Flattening Out The Linux Cluster Learning Curve

← Back to Stories (view on slashdot.org)

Flattening Out The Linux Cluster Learning Curve

Posted by michael on Sunday October 31, 2004 @12:05AM from the stomp-stomp dept.

editingwhiz writes "IT Manager's Journal has a good look at a forthcoming book, The Linux Enterprise Cluster, that explains in clear, concise language how to build a Linux enterprise cluster using open source tools. Writer Elizabeth Ferranini interviews author Karl Kopper in a Q&A. Is this more complicated than it appears to be? (IT Manager's Journal is part of OSTG.)"

13 of 89 comments (clear)

Min score:

Reason:

Sort:

The problem with clustering in Linux... by Xpilot · 2004-10-31 00:41 · Score: 4, Interesting

...is that there are a gazillion ways to do it, and every cluster vendor comes up with their own way, and there is no agreed-upon standard yet to easily deploy these things (AFAIK). Now the fact that there is no single vendor controlling how clustering works is a good thing, without a lack of a good standard as to what a clustered environment will offer to the application developer, the task of setting up clusters for different types of applications remains a tedious task.

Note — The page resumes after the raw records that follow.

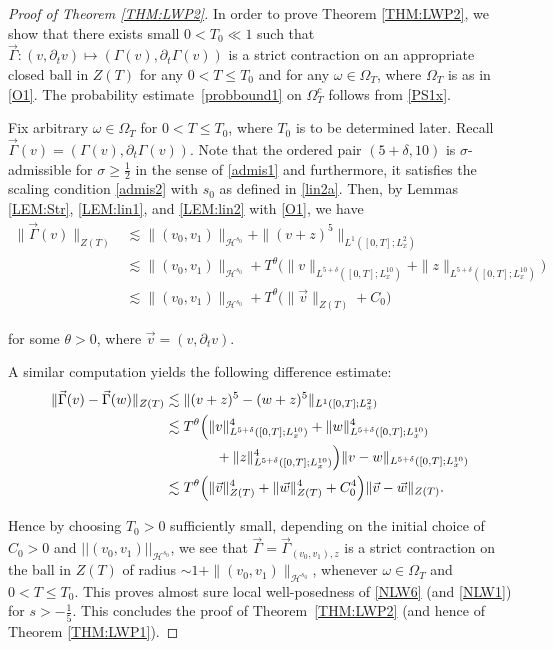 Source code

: \documentclass[letterpaper, 11pt,  reqno]{amsart}
\newcommand{\1}{\hspace{0.5mm}\text{I}\hspace{0.2mm}}
\newcommand{\noi}{\noindent}
\newcommand{\dl}{\delta}
\newcommand{\G}{\Gamma}
\newcommand{\dt}{\partial_t}
\newcommand{\ta}{\theta}
\renewcommand{\o}{\omega}
\renewcommand{\O}{\Omega}
\newcommand{\les}{\lesssim}
\renewcommand{\H}{\mathcal{H}}
\numberwithin{equation}{section}
\numberwithin{theorem}{section}
\begin{document}
\begin{proof}[Proof of Theorem \ref{THM:LWP2}]
\noi
In order to prove 
Theorem \ref{THM:LWP2}, 
we  show that 
there exists small $ 0 < T_{0} \ll 1$ such that  $\vec \G: (v, \partial_{t}v) \mapsto (\G(v), \dt \G(v))$ 
is a strict contraction  on an appropriate closed ball in $Z(T)$ for any $0 < T \le T_{0}$
and for any $\o \in \O_T$, where $\O_T$
is as in \eqref{O1}.
The probability estimate~\eqref{probbound1} on $\O_T^c$ follows
from \eqref{PS1x}.




Fix  arbitrary $\omega \in \O_T$ for $0 < T \le T_{0}$, where $T_0$ is to be determined later.
 Recall $\vec \G(v) = (\G(v), \dt \G(v))$.
Note that the ordered pair $(5 + \delta, 10)$ is $\sigma$-admissible for $\sigma \ge \frac{1}{2}$ in the sense of \eqref{admis1} and furthermore, it satisfies the scaling condition \eqref{admis2} with $s_{0}$ as defined in \eqref{lin2a}. Then, by Lemmas \ref{LEM:Str}, \ref{LEM:lin1}, and \ref{LEM:lin2}
with \eqref{O1}, 
we have 
\begin{align*}
\|\vec \G(v)\|_{Z(T)}
& \les \| (v_0, v_1) \|_{\H^{s_0}}
+ \|(v+z)^5\|_{L^1([0, T]; L^2_x)}\\
& \les \| (v_0, v_1) \|_{\H^{s_0}}
+ T^\ta \Big(\|v\|_{L^{5+\dl}([0, T]; L^{10}_x)}
+ \|z\|_{L^{5+\dl}([0, T]; L^{10}_x)}\Big)\\
& \les \| (v_0, v_1) \|_{\H^{s_0}}
+ T^\ta \Big(\|\vec v\|_{Z(T)}
+ C_0 \Big)
\end{align*}

\noi
for some $\ta > 0$, where $\vec v = (v, \dt v)$.

A similar computation yields the following difference estimate:
\begin{align*}
\|\vec \G(v) - \vec \G(w)\|_{Z(T)}
& \les 
\|(v+z)^5 - (w+z)^5\|_{L^1([0, T]; L^2_x)}\\
& \les T^\ta \Big( \| v\|_{L^{5+\dl}([0, T]; L^{10}_x)}^4 
+ \| w\|_{L^{5+\dl}([0, T]; L^{10}_x)}^4\\
& \hphantom{XXXX}+ \|z\|_{L^{5+\dl}([0, T]; L^{10}_x)}^4\Big)
 \| v -  w\|_{L^{5+\dl}([0, T]; L^{10}_x)}\\
 & \les T^\ta \Big( \|\vec v\|_{Z(T)}^4 
+ \|\vec w\|_{Z(T)}^4
+ C_0^4\Big)
 \|\vec v - \vec w\|_{Z(T)}.
\end{align*}


\noi
Hence 
by choosing $T_{0} > 0$ sufficiently small, depending on the initial choice of $C_0 > 0$ and $||(v_{0}, v_{1})||_{\mathcal{H}^{s_{0}}}$, we see that $\vec \G
=  \vec \G_{(v_0, v_1), z} $
is a strict contraction on the ball in $Z(T)$ of radius $\sim 
1 + \| (v_0, v_1) \|_{\H^{s_0}}$, 
 whenever $\omega \in \O_T$ and $0 < T \le T_{0}$. 
This proves almost sure local well-posedness of \eqref{NLW6} 
(and \eqref{NLW1}) for $s > -\frac 15$.
This concludes the proof of Theorem~\ref{THM:LWP2}
(and hence of Theorem \ref{THM:LWP1}).
\end{proof}
\end{document}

Lars Marowsky-Brée had a paper in the proceedings of OLS 2002 describing the problem and a suggeted solution in his paper entitled "The Open Clustering Framework". I'm not sure how far standardized clustering has come since then. Anyone has any insight on the matter?

--
"Backups are for wimps. Real men upload their data to an FTP site and have everyone else mirror it." -- Linus Torvalds
1. Re:The problem with clustering in Linux... by barks · 2004-10-31 01:28 · Score: 4, Interesting
  
  I have yet to meet anyone that's running a homebrew cluster and tell me which distro they're running...as awesome as they appear to be.
  
  What I gathered from my introductory Operating Systems class was that this was the next frontier and exciting market to keep an eye for.......that and creating applications for these setups was not as you said, standarized yet. Can Linux applications that normally run a single box setup migrate relatively easily to a cluster setup yet?
  
  --
  
  Some aim to please, I aim to tease.
2. Re:The problem with clustering in Linux... by jweage · 2004-10-31 02:10 · Score: 2, Interesting
  
  I've personally setup two clusters, both in the 40 CPU range. I've used various versions of Red Hat, I'm now using White Box Enterprise Linux.
  
  I use a PXE boot system with Anaconda kickstarts to get the software installed. A poast install script then configures everything else on the machine. When it reboots, the machine appears in the cluster and is ready to use. I use the Torque batch scheduling system.
  
  You don't need the cluster toolkits to setup a cluster! DHCP, TFTP and a configured kickstart file work just fine with Red Hat.
3. Re:The problem with clustering in Linux... by mindstrm · 2004-10-31 02:13 · Score: 2, Interesting
  
  THe answer is "it depends". First, there is no such thing as a generic "cluster". A cluster is just a bunch of machines cooprating to solve a problem (whether that problem is serving a website or computational physics, or the requirement for redundancy)
  
  Some types of applications, it's easy to visualize how to get a dozen or a hundred computers to help with the problem (serving static web pages). Others, it's not (databases)
4. Re:The problem with clustering in Linux... by Anonymous Coward · 2004-10-31 05:27 · Score: 1, Interesting
  
  It depends on the application.
  
  OpenMosix is a clustering technology that allows you to use regular apps and benifit from the cluster.
  
  It works by migrating proccesses from one computer to another. So it's like a SMP machine, the fastest any single thread can be done is limited by the fastest cpu, however the it allows you to do more at once.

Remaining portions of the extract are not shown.